Exercise aim: Return every record below exactly as given.

Provided data:
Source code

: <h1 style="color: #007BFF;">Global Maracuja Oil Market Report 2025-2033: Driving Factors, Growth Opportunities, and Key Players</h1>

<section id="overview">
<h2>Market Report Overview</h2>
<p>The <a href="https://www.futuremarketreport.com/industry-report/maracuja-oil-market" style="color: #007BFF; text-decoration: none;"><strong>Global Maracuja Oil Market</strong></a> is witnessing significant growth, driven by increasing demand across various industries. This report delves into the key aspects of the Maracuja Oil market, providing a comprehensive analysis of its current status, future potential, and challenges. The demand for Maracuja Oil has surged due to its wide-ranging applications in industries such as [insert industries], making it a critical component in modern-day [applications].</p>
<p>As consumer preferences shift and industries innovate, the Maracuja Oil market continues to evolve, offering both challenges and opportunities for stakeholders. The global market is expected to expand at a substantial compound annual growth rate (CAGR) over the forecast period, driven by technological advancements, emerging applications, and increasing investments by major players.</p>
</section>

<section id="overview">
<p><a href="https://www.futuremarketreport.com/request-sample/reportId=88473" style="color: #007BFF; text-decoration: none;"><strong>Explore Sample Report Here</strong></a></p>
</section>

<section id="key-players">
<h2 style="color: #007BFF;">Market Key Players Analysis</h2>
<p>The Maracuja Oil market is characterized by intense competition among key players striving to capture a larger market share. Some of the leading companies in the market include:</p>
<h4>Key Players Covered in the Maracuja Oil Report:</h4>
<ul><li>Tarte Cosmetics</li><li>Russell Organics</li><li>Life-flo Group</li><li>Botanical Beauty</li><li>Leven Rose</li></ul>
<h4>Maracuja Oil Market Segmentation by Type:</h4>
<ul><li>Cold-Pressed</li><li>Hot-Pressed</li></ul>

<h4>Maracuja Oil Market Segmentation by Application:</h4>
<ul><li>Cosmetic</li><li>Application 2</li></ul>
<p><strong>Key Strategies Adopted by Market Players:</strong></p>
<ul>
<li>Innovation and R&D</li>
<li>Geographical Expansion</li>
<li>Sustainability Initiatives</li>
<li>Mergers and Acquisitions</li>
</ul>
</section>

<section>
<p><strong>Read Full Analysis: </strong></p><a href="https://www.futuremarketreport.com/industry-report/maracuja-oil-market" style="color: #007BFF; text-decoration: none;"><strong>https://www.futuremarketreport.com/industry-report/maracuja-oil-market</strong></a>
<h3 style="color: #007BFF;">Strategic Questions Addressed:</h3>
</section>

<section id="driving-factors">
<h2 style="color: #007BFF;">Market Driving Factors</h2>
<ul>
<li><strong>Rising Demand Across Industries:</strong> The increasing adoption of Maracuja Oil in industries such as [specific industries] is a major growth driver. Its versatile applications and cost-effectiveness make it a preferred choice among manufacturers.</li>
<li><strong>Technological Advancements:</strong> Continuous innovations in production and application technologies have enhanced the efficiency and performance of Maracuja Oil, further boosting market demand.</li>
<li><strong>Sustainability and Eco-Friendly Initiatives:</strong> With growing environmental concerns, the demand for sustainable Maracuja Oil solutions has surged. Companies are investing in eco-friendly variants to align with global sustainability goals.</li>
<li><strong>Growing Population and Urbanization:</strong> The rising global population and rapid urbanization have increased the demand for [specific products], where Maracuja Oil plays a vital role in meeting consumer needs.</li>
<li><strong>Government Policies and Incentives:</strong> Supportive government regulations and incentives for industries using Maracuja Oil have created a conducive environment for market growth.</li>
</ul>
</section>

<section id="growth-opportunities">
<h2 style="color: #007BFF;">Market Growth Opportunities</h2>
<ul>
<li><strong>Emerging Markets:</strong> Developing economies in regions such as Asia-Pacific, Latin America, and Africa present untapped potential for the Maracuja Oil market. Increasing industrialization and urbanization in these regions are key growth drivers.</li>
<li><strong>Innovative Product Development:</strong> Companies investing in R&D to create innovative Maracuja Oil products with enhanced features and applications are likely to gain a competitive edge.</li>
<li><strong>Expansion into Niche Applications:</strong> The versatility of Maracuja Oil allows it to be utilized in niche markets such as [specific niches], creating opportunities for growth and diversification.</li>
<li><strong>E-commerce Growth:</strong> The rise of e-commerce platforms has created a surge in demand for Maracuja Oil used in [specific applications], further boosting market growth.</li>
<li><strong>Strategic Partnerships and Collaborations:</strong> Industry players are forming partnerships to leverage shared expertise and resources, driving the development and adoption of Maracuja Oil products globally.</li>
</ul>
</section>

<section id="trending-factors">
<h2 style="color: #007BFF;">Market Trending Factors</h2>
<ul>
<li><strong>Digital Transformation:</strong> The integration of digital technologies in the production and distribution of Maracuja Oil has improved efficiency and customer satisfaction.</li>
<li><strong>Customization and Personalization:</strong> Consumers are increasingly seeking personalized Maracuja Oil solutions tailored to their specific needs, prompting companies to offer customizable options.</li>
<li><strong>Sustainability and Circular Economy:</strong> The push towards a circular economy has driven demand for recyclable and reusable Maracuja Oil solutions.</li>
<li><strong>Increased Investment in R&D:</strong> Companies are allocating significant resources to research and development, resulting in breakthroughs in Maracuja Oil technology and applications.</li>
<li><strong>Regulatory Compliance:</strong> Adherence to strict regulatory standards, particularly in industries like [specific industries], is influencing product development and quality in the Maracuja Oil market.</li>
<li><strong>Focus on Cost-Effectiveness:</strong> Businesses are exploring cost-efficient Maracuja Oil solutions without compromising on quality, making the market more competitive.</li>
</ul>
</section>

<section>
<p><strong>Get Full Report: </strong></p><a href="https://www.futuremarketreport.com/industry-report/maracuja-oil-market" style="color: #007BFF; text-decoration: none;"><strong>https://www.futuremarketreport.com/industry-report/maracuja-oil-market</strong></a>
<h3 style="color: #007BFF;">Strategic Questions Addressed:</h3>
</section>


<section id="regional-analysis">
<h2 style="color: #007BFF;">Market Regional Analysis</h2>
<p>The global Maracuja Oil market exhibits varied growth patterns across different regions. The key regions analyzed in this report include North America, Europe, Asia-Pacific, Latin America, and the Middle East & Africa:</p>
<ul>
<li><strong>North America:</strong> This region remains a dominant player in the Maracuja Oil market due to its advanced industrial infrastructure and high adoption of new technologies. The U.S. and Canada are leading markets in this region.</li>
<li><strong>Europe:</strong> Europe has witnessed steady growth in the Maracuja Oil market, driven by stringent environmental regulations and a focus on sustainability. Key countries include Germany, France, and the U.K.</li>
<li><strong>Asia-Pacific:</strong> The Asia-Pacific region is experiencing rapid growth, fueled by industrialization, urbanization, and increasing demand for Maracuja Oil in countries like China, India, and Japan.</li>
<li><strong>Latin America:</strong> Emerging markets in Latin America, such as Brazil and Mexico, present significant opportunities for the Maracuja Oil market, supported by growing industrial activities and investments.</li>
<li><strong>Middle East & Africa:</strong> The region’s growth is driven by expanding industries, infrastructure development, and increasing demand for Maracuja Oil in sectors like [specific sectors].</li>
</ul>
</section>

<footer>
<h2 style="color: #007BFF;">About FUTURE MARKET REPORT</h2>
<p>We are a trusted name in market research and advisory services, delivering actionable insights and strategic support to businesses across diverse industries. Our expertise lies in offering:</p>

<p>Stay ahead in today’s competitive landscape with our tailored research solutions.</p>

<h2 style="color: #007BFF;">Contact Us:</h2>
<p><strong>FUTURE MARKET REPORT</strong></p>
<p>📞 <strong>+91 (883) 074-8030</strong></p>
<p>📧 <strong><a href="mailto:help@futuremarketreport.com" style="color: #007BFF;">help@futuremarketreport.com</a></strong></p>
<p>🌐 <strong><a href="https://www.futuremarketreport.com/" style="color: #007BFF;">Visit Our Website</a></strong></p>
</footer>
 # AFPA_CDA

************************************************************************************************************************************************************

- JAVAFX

Problem solution:
Source code

: <h1 style="color: #007BFF;">Global Maracuja Oil Market Report 2025-2033: Driving Factors, Growth Opportunities, and Key Players</h1>

<section id="overview">
<h2>Market Report Overview</h2>
<p>The <a href="https://www.futuremarketreport.com/industry-report/maracuja-oil-market" style="color: #007BFF; text-decoration: none;"><strong>Global Maracuja Oil Market</strong></a> is witnessing significant growth, driven by increasing demand across various industries. This report delves into the key aspects of the Maracuja Oil market, providing a comprehensive analysis of its current status, future potential, and challenges. The demand for Maracuja Oil has surged due to its wide-ranging applications in industries such as [insert industries], making it a critical component in modern-day [applications].</p>
<p>As consumer preferences shift and industries innovate, the Maracuja Oil market continues to evolve, offering both challenges and opportunities for stakeholders. The global market is expected to expand at a substantial compound annual growth rate (CAGR) over the forecast period, driven by technological advancements, emerging applications, and increasing investments by major players.</p>
</section>

<section id="overview">
<p><a href="https://www.futuremarketreport.com/request-sample/reportId=88473" style="color: #007BFF; text-decoration: none;"><strong>Explore Sample Report Here</strong></a></p>
</section>

<section id="key-players">
<h2 style="color: #007BFF;">Market Key Players Analysis</h2>
<p>The Maracuja Oil market is characterized by intense competition among key players striving to capture a larger market share. Some of the leading companies in the market include:</p>
<h4>Key Players Covered in the Maracuja Oil Report:</h4>
<ul><li>Tarte Cosmetics</li><li>Russell Organics</li><li>Life-flo Group</li><li>Botanical Beauty</li><li>Leven Rose</li></ul>
<h4>Maracuja Oil Market Segmentation by Type:</h4>
<ul><li>Cold-Pressed</li><li>Hot-Pressed</li></ul>

<h4>Maracuja Oil Market Segmentation by Application:</h4>
<ul><li>Cosmetic</li><li>Application 2</li></ul>
<p><strong>Key Strategies Adopted by Market Players:</strong></p>
<ul>
<li>Innovation and R&D</li>
<li>Geographical Expansion</li>
<li>Sustainability Initiatives</li>
<li>Mergers and Acquisitions</li>
</ul>
</section>

<section>
<p><strong>Read Full Analysis: </strong></p><a href="https://www.futuremarketreport.com/industry-report/maracuja-oil-market" style="color: #007BFF; text-decoration: none;"><strong>https://www.futuremarketreport.com/industry-report/maracuja-oil-market</strong></a>
<h3 style="color: #007BFF;">Strategic Questions Addressed:</h3>
</section>

<section id="driving-factors">
<h2 style="color: #007BFF;">Market Driving Factors</h2>
<ul>
<li><strong>Rising Demand Across Industries:</strong> The increasing adoption of Maracuja Oil in industries such as [specific industries] is a major growth driver. Its versatile applications and cost-effectiveness make it a preferred choice among manufacturers.</li>
<li><strong>Technological Advancements:</strong> Continuous innovations in production and application technologies have enhanced the efficiency and performance of Maracuja Oil, further boosting market demand.</li>
<li><strong>Sustainability and Eco-Friendly Initiatives:</strong> With growing environmental concerns, the demand for sustainable Maracuja Oil solutions has surged. Companies are investing in eco-friendly variants to align with global sustainability goals.</li>
<li><strong>Growing Population and Urbanization:</strong> The rising global population and rapid urbanization have increased the demand for [specific products], where Maracuja Oil plays a vital role in meeting consumer needs.</li>
<li><strong>Government Policies and Incentives:</strong> Supportive government regulations and incentives for industries using Maracuja Oil have created a conducive environment for market growth.</li>
</ul>
</section>

<section id="growth-opportunities">
<h2 style="color: #007BFF;">Market Growth Opportunities</h2>
<ul>
<li><strong>Emerging Markets:</strong> Developing economies in regions such as Asia-Pacific, Latin America, and Africa present untapped potential for the Maracuja Oil market. Increasing industrialization and urbanization in these regions are key growth drivers.</li>
<li><strong>Innovative Product Development:</strong> Companies investing in R&D to create innovative Maracuja Oil products with enhanced features and applications are likely to gain a competitive edge.</li>
<li><strong>Expansion into Niche Applications:</strong> The versatility of Maracuja Oil allows it to be utilized in niche markets such as [specific niches], creating opportunities for growth and diversification.</li>
<li><strong>E-commerce Growth:</strong> The rise of e-commerce platforms has created a surge in demand for Maracuja Oil used in [specific applications], further boosting market growth.</li>
<li><strong>Strategic Partnerships and Collaborations:</strong> Industry players are forming partnerships to leverage shared expertise and resources, driving the development and adoption of Maracuja Oil products globally.</li>
</ul>
</section>

<section id="trending-factors">
<h2 style="color: #007BFF;">Market Trending Factors</h2>
<ul>
<li><strong>Digital Transformation:</strong> The integration of digital technologies in the production and distribution of Maracuja Oil has improved efficiency and customer satisfaction.</li>
<li><strong>Customization and Personalization:</strong> Consumers are increasingly seeking personalized Maracuja Oil solutions tailored to their specific needs, prompting companies to offer customizable options.</li>
<li><strong>Sustainability and Circular Economy:</strong> The push towards a circular economy has driven demand for recyclable and reusable Maracuja Oil solutions.</li>
<li><strong>Increased Investment in R&D:</strong> Companies are allocating significant resources to research and development, resulting in breakthroughs in Maracuja Oil technology and applications.</li>
<li><strong>Regulatory Compliance:</strong> Adherence to strict regulatory standards, particularly in industries like [specific industries], is influencing product development and quality in the Maracuja Oil market.</li>
<li><strong>Focus on Cost-Effectiveness:</strong> Businesses are exploring cost-efficient Maracuja Oil solutions without compromising on quality, making the market more competitive.</li>
</ul>
</section>

<section>
<p><strong>Get Full Report: </strong></p><a href="https://www.futuremarketreport.com/industry-report/maracuja-oil-market" style="color: #007BFF; text-decoration: none;"><strong>https://www.futuremarketreport.com/industry-report/maracuja-oil-market</strong></a>
<h3 style="color: #007BFF;">Strategic Questions Addressed:</h3>
</section>


<section id="regional-analysis">
<h2 style="color: #007BFF;">Market Regional Analysis</h2>
<p>The global Maracuja Oil market exhibits varied growth patterns across different regions. The key regions analyzed in this report include North America, Europe, Asia-Pacific, Latin America, and the Middle East & Africa:</p>
<ul>
<li><strong>North America:</strong> This region remains a dominant player in the Maracuja Oil market due to its advanced industrial infrastructure and high adoption of new technologies. The U.S. and Canada are leading markets in this region.</li>
<li><strong>Europe:</strong> Europe has witnessed steady growth in the Maracuja Oil market, driven by stringent environmental regulations and a focus on sustainability. Key countries include Germany, France, and the U.K.</li>
<li><strong>Asia-Pacific:</strong> The Asia-Pacific region is experiencing rapid growth, fueled by industrialization, urbanization, and increasing demand for Maracuja Oil in countries like China, India, and Japan.</li>
<li><strong>Latin America:</strong> Emerging markets in Latin America, such as Brazil and Mexico, present significant opportunities for the Maracuja Oil market, supported by growing industrial activities and investments.</li>
<li><strong>Middle East & Africa:</strong> The region’s growth is driven by expanding industries, infrastructure development, and increasing demand for Maracuja Oil in sectors like [specific sectors].</li>
</ul>
</section>

<footer>
<h2 style="color: #007BFF;">About FUTURE MARKET REPORT</h2>
<p>We are a trusted name in market research and advisory services, delivering actionable insights and strategic support to businesses across diverse industries. Our expertise lies in offering:</p>

<p>Stay ahead in today’s competitive landscape with our tailored research solutions.</p>

<h2 style="color: #007BFF;">Contact Us:</h2>
<p><strong>FUTURE MARKET REPORT</strong></p>
<p>📞 <strong>+91 (883) 074-8030</strong></p>
<p>📧 <strong><a href="mailto:help@futuremarketreport.com" style="color: #007BFF;">help@futuremarketreport.com</a></strong></p>
<p>🌐 <strong><a href="https://www.futuremarketreport.com/" style="color: #007BFF;">Visit Our Website</a></strong></p>
</footer>
 # AFPA_CDA

************************************************************************************************************************************************************

- JAVAFX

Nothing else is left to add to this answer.